Monde

Nous sommes orphelins de Jorge Semprún

Sa disparition coïncide avec les doutes profonds et existentiels que traverse l’Europe, en ce moment même. Par Alexandre Adler.

Temps de lecture: 4 minutes

La mort de Jorge Semprún nous laisse, beaucoup d’entre nous, comme orphelins, ce qui est tout de même un paradoxe.

La vie de Semprún fut en effet particulièrement bien remplie, partagée entre une œuvre littéraire profonde et chatoyante qui ne recula pas, dans la dernière période, sur des tentatives philosophiques heureuses, centrées sur la culture européenne et son avenir; et puis d’autre part, une action politique, toujours continue, réfléchie, et remarquablement courageuse.

La tristesse profonde ne provient donc pas du sentiment d’une interruption brutale d’une carrière intellectuelle et morale qui aurait pu donner, sans le verdict précoce de la mort, à l’aboutissement qu’on attendait encore.

Non, ici le sentiment d’un inachèvement ne nous vient pas du destin personnel d’un créateur comblé dans sa vie d’écrivain mais, bien plutôt, de la simultanéité de cette disparition avec les doutes profonds et existentiels que traverse l’Europe, en ce moment même.

Un passé plus ancien que le nôtre

Car, comme les vies qui sont plus larges qu’à l’ordinaire, les soucis existentiels de Semprún plongeaient dans un passé plus ancien que le nôtre autant qu’ils nous projetaient dans un avenir déjà plus éloigné que l’actualité courante.

Notre passé d’abord, celui de la guerre d’Espagne, dont il fut, encore enfant et adolescent, le témoin désolé, puis celui de la résistance française qu’un engagement précoce de lycéen conduisit tout droit à Buchenwald.
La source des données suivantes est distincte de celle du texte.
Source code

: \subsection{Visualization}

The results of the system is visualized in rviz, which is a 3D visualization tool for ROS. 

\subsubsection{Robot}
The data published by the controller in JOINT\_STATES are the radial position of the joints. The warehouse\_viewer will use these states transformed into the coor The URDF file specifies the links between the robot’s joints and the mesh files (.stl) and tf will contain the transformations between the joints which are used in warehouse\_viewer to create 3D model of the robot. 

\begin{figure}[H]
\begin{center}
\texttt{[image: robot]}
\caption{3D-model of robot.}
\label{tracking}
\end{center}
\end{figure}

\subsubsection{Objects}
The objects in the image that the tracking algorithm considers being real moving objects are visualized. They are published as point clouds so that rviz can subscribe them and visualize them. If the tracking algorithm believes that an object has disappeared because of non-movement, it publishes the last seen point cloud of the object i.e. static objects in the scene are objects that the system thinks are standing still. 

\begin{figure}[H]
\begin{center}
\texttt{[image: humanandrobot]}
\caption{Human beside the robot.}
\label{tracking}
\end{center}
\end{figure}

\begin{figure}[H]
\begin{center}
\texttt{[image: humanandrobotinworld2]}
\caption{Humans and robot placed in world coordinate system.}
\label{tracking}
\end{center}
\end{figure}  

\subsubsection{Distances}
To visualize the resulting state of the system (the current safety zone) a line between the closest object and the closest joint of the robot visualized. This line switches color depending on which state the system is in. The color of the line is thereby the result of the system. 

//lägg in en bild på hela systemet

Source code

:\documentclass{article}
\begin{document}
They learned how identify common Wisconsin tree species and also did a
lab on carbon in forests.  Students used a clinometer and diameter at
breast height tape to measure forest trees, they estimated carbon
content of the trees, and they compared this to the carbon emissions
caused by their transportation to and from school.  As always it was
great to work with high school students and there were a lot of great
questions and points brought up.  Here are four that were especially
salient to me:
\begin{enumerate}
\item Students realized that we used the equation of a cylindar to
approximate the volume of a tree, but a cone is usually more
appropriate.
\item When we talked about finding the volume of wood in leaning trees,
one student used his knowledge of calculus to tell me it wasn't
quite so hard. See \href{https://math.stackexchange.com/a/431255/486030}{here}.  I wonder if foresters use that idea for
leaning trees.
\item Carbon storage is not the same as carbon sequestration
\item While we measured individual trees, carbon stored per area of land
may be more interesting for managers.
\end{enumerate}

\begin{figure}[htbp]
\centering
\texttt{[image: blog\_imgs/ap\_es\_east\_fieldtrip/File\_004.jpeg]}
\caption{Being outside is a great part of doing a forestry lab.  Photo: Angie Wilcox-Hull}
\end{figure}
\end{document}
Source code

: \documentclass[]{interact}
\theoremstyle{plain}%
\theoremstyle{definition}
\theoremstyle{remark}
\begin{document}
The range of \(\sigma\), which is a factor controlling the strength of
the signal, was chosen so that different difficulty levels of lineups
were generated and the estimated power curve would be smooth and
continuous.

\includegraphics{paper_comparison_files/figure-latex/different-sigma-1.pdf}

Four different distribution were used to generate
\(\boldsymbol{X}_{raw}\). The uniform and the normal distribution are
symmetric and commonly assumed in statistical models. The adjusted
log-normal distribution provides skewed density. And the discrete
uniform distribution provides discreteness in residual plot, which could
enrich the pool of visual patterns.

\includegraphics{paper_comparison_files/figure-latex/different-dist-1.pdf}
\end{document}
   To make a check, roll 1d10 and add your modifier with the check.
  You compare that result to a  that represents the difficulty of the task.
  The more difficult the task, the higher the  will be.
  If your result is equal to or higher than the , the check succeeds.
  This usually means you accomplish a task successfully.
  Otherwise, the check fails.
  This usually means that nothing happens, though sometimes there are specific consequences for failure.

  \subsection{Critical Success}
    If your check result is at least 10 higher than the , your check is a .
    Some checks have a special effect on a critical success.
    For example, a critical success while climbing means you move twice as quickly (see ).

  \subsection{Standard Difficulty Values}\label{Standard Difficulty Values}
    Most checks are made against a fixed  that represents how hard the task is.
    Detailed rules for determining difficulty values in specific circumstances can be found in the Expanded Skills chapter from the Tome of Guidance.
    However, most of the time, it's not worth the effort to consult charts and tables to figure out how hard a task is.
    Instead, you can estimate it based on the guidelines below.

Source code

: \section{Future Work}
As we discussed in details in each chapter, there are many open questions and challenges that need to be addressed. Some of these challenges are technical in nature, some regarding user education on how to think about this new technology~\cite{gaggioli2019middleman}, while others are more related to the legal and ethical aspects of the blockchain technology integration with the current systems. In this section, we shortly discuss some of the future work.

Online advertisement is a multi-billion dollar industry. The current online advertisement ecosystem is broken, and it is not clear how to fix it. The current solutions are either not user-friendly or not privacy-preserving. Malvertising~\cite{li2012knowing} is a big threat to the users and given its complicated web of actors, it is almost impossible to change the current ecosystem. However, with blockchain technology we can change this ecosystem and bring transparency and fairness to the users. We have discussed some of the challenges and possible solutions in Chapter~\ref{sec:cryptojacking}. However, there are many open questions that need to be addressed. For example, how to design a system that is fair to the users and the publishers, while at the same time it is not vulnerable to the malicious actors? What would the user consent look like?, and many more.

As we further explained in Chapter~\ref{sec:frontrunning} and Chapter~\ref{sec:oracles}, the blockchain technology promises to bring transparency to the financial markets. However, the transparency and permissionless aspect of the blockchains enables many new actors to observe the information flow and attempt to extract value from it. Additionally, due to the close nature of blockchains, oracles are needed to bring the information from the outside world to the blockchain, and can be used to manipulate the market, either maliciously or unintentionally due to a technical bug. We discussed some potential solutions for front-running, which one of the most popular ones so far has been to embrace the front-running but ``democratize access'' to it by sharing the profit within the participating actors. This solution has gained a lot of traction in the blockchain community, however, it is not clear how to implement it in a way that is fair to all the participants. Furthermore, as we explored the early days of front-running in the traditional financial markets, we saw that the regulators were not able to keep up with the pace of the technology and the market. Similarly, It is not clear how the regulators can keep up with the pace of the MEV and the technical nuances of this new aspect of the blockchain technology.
Et celui enfin des espérances communistes d’un après-guerre qui, en Espagne, ne se lèvera pas vraiment avant la fin des années 1960.

L’avenir, enfin, c’est celui de la transformation de l’esprit révolutionnaire des années qui auront suivi la guerre mondiale en patience démocratique réorientée vers l’Europe.
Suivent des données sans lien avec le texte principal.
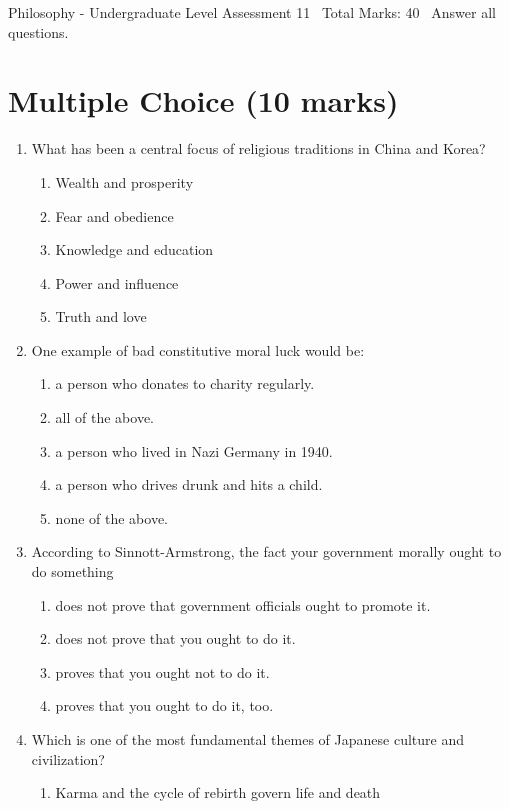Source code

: \documentclass[12pt]{article}
\begin{document}
\begin{center}
Philosophy - Undergraduate Level Assessment 11 \
Total Marks: 40 \
Answer all questions.
\end{center}

\section*{Multiple Choice (10 marks)}
\begin{enumerate}[label=\arabic*.]
\item What has been a central focus of religious traditions in China and Korea?
\begin{enumerate}[label=(\alph*)]
    \item Wealth and prosperity
    \item Fear and obedience
    \item Knowledge and education
    \item Power and influence
    \item Truth and love
\end{enumerate}
\item One example of bad constitutive moral luck would be:
\begin{enumerate}[label=(\alph*)]
    \item a person who donates to charity regularly.
    \item all of the above.
    \item a person who lived in Nazi Germany in 1940.
    \item a person who drives drunk and hits a child.
    \item none of the above.
\end{enumerate}
\item According to Sinnott-Armstrong, the fact your government morally ought to do something
\begin{enumerate}[label=(\alph*)]
    \item does not prove that government officials ought to promote it.
    \item does not prove that you ought to do it.
    \item proves that you ought not to do it.
    \item proves that you ought to do it, too.
\end{enumerate}
\item Which is one of the most fundamental themes of Japanese culture and civilization?
\begin{enumerate}[label=(\alph*)]
    \item Karma and the cycle of rebirth govern life and death

\end{enumerate}
\end{enumerate}
\end{document}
Cet espoir de liberté et de raison qui le conduisit, pendant la Movida, à seconder les efforts d’un Felipe Gonzales au gouvernement de son pays sans jamais pourtant rompre avec la culture française, dont il était aussi devenu l’un des maîtres. 
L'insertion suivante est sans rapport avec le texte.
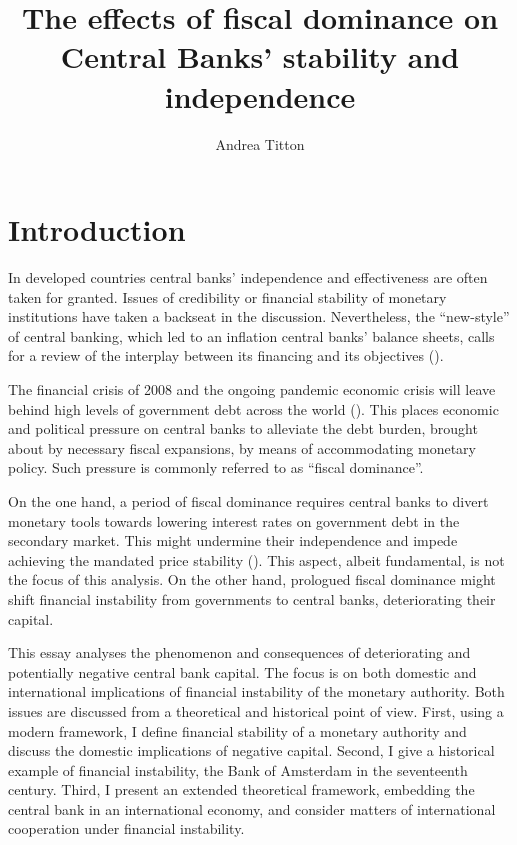 \documentclass[american]{scrartcl}
\title{The effects of fiscal dominance on Central Banks' stability and independence}
\author{Andrea Titton}
\newcommand{\comment}[1]{\iffalse#1\fi}
\begin{document}
\clearpage
\thispagestyle{empty}
\maketitle
\clearpage


\comment{
TODO: History | Theory of CB dividends | Financial stability under deferred assets |
Expectations of Inflation | Effects on global banks
}


\section{Introduction}

In developed countries central banks' independence and effectiveness are often taken for granted. Issues of credibility or financial stability of monetary institutions have taken a backseat in the discussion. Nevertheless, the ``new-style'' of central banking, which led to an inflation central banks' balance sheets, calls for a review of the interplay between its financing and its objectives (\cite{Hall2015}).

The financial crisis of 2008 and the ongoing pandemic economic crisis will leave behind high levels of government debt across the world (\cite{WEO2020}). This places economic and political pressure on central banks to alleviate the debt burden, brought about by necessary fiscal expansions, by means of accommodating monetary policy. Such pressure is commonly referred to as ``fiscal dominance''.

On the one hand, a period of fiscal dominance requires central banks to divert monetary tools towards lowering interest rates on government debt in the secondary market. This might undermine their independence and impede achieving the mandated price stability (\cite{FernandezAlbertos2015}). This aspect, albeit fundamental, is not the focus of this analysis. On the other hand, prologued fiscal dominance might shift financial instability from governments to central banks, deteriorating their capital.

This essay analyses the phenomenon and consequences of deteriorating and potentially negative central bank capital. The focus is on both domestic and international implications of financial instability of the monetary authority. Both issues are discussed from a theoretical and historical point of view. First, using a modern framework, I define financial stability of a monetary authority and discuss the domestic implications of negative capital. Second, I give a historical example of financial instability, the Bank of Amsterdam in the seventeenth century. Third, I present an extended theoretical framework, embedding the central bank in an international economy, and consider matters of international cooperation under financial instability. %
\end{document}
Ce passé révolutionnaire, cette espérance libérale et européenne forment peut-être, à eux deux, le chiffre mystérieux d’une vie pourtant limpide et particulièrement bien remplie.

Comme l’Espagne a toujours su nous le montrer depuis Cervantès, le mystère de ses existences ne se dévoile pas si facilement. Le crypto-judaïsme de nombre de ces plus grands créateurs est évidemment pour quelque chose dans l’ambiguïté apparente de leurs engagements.

Chez Semprún, il faut en effet chercher aussi dans sa si complexe généalogie: un père diplomate républicain et basque, exilé à Paris dans l’attente d’une Espagne meilleure; et une mère issue de la grande famille des Maura, qui illustra, mieux que tant d’autres, le destin troublé et glorieux de ces juifs à peine convertis des Baléares, les «chuetas».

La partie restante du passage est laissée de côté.